### What is expected
Repeat the listing that comes next, leaving nothing out and changing nothing.

### Data supplied
* * *

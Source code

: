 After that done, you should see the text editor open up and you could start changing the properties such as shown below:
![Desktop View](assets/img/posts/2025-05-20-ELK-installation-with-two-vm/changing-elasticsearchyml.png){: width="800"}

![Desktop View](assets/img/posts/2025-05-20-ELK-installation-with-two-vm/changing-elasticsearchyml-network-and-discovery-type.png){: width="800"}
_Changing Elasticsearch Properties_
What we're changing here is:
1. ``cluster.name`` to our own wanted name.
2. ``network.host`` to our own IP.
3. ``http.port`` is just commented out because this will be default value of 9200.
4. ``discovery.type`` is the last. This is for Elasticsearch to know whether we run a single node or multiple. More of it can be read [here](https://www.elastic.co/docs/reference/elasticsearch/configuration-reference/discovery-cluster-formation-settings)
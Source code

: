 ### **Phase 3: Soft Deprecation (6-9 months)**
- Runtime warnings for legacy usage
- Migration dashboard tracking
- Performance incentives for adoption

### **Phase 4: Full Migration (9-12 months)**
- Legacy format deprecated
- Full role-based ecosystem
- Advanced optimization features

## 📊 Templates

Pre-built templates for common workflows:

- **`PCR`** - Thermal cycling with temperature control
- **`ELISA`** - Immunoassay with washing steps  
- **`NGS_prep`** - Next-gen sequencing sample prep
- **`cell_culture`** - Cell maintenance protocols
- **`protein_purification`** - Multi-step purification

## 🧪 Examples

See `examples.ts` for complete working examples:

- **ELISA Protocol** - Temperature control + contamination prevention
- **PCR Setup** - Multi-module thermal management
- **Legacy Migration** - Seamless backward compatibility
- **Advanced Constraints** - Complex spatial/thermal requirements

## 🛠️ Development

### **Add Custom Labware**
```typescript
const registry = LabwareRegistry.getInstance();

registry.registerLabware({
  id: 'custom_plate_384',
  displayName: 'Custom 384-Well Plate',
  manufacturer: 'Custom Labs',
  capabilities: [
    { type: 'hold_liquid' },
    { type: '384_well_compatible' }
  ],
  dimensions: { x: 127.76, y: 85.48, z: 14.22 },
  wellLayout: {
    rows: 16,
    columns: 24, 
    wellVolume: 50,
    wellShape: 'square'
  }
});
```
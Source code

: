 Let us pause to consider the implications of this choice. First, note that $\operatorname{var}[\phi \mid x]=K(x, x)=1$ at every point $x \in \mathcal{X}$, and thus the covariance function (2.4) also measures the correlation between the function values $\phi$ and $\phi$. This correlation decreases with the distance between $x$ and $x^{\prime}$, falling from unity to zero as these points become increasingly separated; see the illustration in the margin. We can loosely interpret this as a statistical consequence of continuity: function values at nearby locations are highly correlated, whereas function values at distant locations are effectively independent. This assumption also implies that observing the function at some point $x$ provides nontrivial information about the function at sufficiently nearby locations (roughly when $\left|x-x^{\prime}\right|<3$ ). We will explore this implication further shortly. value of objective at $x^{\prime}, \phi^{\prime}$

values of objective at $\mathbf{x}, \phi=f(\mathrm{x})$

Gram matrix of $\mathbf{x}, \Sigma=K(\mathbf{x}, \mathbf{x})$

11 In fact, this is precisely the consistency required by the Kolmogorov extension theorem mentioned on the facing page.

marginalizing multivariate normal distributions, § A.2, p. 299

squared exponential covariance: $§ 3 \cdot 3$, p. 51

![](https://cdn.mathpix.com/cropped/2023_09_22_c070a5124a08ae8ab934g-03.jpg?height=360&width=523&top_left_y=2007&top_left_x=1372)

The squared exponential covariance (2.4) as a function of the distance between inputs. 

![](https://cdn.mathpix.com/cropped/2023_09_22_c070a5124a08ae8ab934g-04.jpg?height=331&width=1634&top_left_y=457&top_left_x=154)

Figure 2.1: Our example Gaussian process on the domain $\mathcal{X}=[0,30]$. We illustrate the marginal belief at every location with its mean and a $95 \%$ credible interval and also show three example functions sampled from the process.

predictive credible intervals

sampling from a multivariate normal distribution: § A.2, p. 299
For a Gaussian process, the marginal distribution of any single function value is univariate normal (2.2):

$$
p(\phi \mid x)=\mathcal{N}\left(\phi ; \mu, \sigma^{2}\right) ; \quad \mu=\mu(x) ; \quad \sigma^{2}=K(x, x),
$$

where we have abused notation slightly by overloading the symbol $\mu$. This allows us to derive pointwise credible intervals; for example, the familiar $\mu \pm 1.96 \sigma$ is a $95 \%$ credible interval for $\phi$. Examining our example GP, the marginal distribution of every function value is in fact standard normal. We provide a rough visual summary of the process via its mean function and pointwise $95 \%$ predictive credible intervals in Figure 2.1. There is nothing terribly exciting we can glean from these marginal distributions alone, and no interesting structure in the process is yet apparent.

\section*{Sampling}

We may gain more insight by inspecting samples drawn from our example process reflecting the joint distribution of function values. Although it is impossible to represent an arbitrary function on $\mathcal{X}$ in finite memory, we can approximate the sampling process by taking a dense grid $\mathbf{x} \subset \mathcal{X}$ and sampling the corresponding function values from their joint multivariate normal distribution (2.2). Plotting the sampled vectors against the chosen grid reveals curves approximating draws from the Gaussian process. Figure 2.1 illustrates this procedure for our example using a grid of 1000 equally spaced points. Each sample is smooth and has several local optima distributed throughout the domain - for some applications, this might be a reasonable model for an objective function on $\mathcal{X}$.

* * *

### Task response
Source code

: After that done, you should see the text editor open up and you could start changing the properties such as shown below:
![Desktop View](assets/img/posts/2025-05-20-ELK-installation-with-two-vm/changing-elasticsearchyml.png){: width="800"}

![Desktop View](assets/img/posts/2025-05-20-ELK-installation-with-two-vm/changing-elasticsearchyml-network-and-discovery-type.png){: width="800"}
_Changing Elasticsearch Properties_
What we're changing here is:
1. ``cluster.name`` to our own wanted name.
2. ``network.host`` to our own IP.
3. ``http.port`` is just commented out because this will be default value of 9200.
4. ``discovery.type`` is the last. This is for Elasticsearch to know whether we run a single node or multiple. More of it can be read [here](https://www.elastic.co/docs/reference/elasticsearch/configuration-reference/discovery-cluster-formation-settings)
Source code

: ### **Phase 3: Soft Deprecation (6-9 months)**
- Runtime warnings for legacy usage
- Migration dashboard tracking
- Performance incentives for adoption

### **Phase 4: Full Migration (9-12 months)**
- Legacy format deprecated
- Full role-based ecosystem
- Advanced optimization features

## 📊 Templates

Pre-built templates for common workflows:

- **`PCR`** - Thermal cycling with temperature control
- **`ELISA`** - Immunoassay with washing steps  
- **`NGS_prep`** - Next-gen sequencing sample prep
- **`cell_culture`** - Cell maintenance protocols
- **`protein_purification`** - Multi-step purification

## 🧪 Examples

See `examples.ts` for complete working examples:

- **ELISA Protocol** - Temperature control + contamination prevention
- **PCR Setup** - Multi-module thermal management
- **Legacy Migration** - Seamless backward compatibility
- **Advanced Constraints** - Complex spatial/thermal requirements

## 🛠️ Development

### **Add Custom Labware**
```typescript
const registry = LabwareRegistry.getInstance();

registry.registerLabware({
  id: 'custom_plate_384',
  displayName: 'Custom 384-Well Plate',
  manufacturer: 'Custom Labs',
  capabilities: [
    { type: 'hold_liquid' },
    { type: '384_well_compatible' }
  ],
  dimensions: { x: 127.76, y: 85.48, z: 14.22 },
  wellLayout: {
    rows: 16,
    columns: 24, 
    wellVolume: 50,
    wellShape: 'square'
  }
});
```
Source code

: Let us pause to consider the implications of this choice. First, note that $\operatorname{var}[\phi \mid x]=K(x, x)=1$ at every point $x \in \mathcal{X}$, and thus the covariance function (2.4) also measures the correlation between the function values $\phi$ and $\phi$. This correlation decreases with the distance between $x$ and $x^{\prime}$, falling from unity to zero as these points become increasingly separated; see the illustration in the margin. We can loosely interpret this as a statistical consequence of continuity: function values at nearby locations are highly correlated, whereas function values at distant locations are effectively independent. This assumption also implies that observing the function at some point $x$ provides nontrivial information about the function at sufficiently nearby locations (roughly when $\left|x-x^{\prime}\right|<3$ ). We will explore this implication further shortly. value of objective at $x^{\prime}, \phi^{\prime}$

values of objective at $\mathbf{x}, \phi=f(\mathrm{x})$

Gram matrix of $\mathbf{x}, \Sigma=K(\mathbf{x}, \mathbf{x})$

11 In fact, this is precisely the consistency required by the Kolmogorov extension theorem mentioned on the facing page.

marginalizing multivariate normal distributions, § A.2, p. 299

squared exponential covariance: $§ 3 \cdot 3$, p. 51

![](https://cdn.mathpix.com/cropped/2023_09_22_c070a5124a08ae8ab934g-03.jpg?height=360&width=523&top_left_y=2007&top_left_x=1372)

The squared exponential covariance (2.4) as a function of the distance between inputs. 

![](https://cdn.mathpix.com/cropped/2023_09_22_c070a5124a08ae8ab934g-04.jpg?height=331&width=1634&top_left_y=457&top_left_x=154)

Figure 2.1: Our example Gaussian process on the domain $\mathcal{X}=[0,30]$. We illustrate the marginal belief at every location with its mean and a $95 \%$ credible interval and also show three example functions sampled from the process.

predictive credible intervals

sampling from a multivariate normal distribution: § A.2, p. 299
For a Gaussian process, the marginal distribution of any single function value is univariate normal (2.2):

$$
p(\phi \mid x)=\mathcal{N}\left(\phi ; \mu, \sigma^{2}\right) ; \quad \mu=\mu(x) ; \quad \sigma^{2}=K(x, x),
$$

where we have abused notation slightly by overloading the symbol $\mu$. This allows us to derive pointwise credible intervals; for example, the familiar $\mu \pm 1.96 \sigma$ is a $95 \%$ credible interval for $\phi$. Examining our example GP, the marginal distribution of every function value is in fact standard normal. We provide a rough visual summary of the process via its mean function and pointwise $95 \%$ predictive credible intervals in Figure 2.1. There is nothing terribly exciting we can glean from these marginal distributions alone, and no interesting structure in the process is yet apparent.

\section*{Sampling}

We may gain more insight by inspecting samples drawn from our example process reflecting the joint distribution of function values. Although it is impossible to represent an arbitrary function on $\mathcal{X}$ in finite memory, we can approximate the sampling process by taking a dense grid $\mathbf{x} \subset \mathcal{X}$ and sampling the corresponding function values from their joint multivariate normal distribution (2.2). Plotting the sampled vectors against the chosen grid reveals curves approximating draws from the Gaussian process. Figure 2.1 illustrates this procedure for our example using a grid of 1000 equally spaced points. Each sample is smooth and has several local optima distributed throughout the domain - for some applications, this might be a reasonable model for an objective function on $\mathcal{X}$.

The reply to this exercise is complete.